BEGIN Raw data

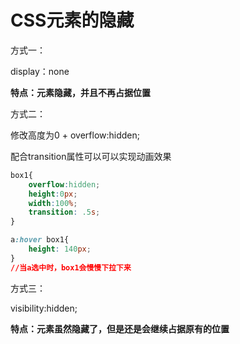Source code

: # CSS元素的隐藏

方式一：

display：none

**特点：元素隐藏，并且不再占据位置**

方式二：

修改高度为0 + overflow:hidden;

配合transition属性可以可以实现动画效果

```css
box1{
	overflow:hidden;
	height:0px;
	width:100%;
	transition: .5s;
}

a:hover box1{
	height: 140px;
}
//当a选中时，box1会慢慢下拉下来
```





方式三：

visibility:hidden;

**特点：元素虽然隐藏了，但是还是会继续占据原有的位置**

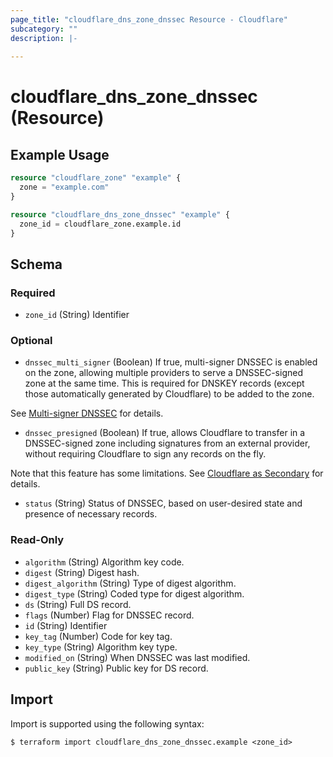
 ```yaml
---
page_title: "cloudflare_dns_zone_dnssec Resource - Cloudflare"
subcategory: ""
description: |-
  
---
```


# cloudflare_dns_zone_dnssec (Resource)



## Example Usage

```terraform
resource "cloudflare_zone" "example" {
  zone = "example.com"
}

resource "cloudflare_dns_zone_dnssec" "example" {
  zone_id = cloudflare_zone.example.id
}
```
<!-- schema generated by tfplugindocs -->
## Schema

### Required

- `zone_id` (String) Identifier

### Optional

- `dnssec_multi_signer` (Boolean) If true, multi-signer DNSSEC is enabled on the zone, allowing multiple
providers to serve a DNSSEC-signed zone at the same time.
This is required for DNSKEY records (except those automatically
generated by Cloudflare) to be added to the zone.

See [Multi-signer DNSSEC](https://developers.cloudflare.com/dns/dnssec/multi-signer-dnssec/) for details.
- `dnssec_presigned` (Boolean) If true, allows Cloudflare to transfer in a DNSSEC-signed zone
including signatures from an external provider, without requiring
Cloudflare to sign any records on the fly.

Note that this feature has some limitations.
See [Cloudflare as Secondary](https://developers.cloudflare.com/dns/zone-setups/zone-transfers/cloudflare-as-secondary/setup/#dnssec) for details.
- `status` (String) Status of DNSSEC, based on user-desired state and presence of necessary records.

### Read-Only

- `algorithm` (String) Algorithm key code.
- `digest` (String) Digest hash.
- `digest_algorithm` (String) Type of digest algorithm.
- `digest_type` (String) Coded type for digest algorithm.
- `ds` (String) Full DS record.
- `flags` (Number) Flag for DNSSEC record.
- `id` (String) Identifier
- `key_tag` (Number) Code for key tag.
- `key_type` (String) Algorithm key type.
- `modified_on` (String) When DNSSEC was last modified.
- `public_key` (String) Public key for DS record.

## Import

Import is supported using the following syntax:

```shell
$ terraform import cloudflare_dns_zone_dnssec.example <zone_id>
```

END Raw data

= Task =
Exactly the lines above from the one with "generated by Cloudflare)" to the one with "Note that this feature has some limitations.", both included, are to be quoted; leave the rest out.

= Task solution =
generated by Cloudflare) to be added to the zone.

See [Multi-signer DNSSEC](https://developers.cloudflare.com/dns/dnssec/multi-signer-dnssec/) for details.
- `dnssec_presigned` (Boolean) If true, allows Cloudflare to transfer in a DNSSEC-signed zone
including signatures from an external provider, without requiring
Cloudflare to sign any records on the fly.

Note that this feature has some limitations.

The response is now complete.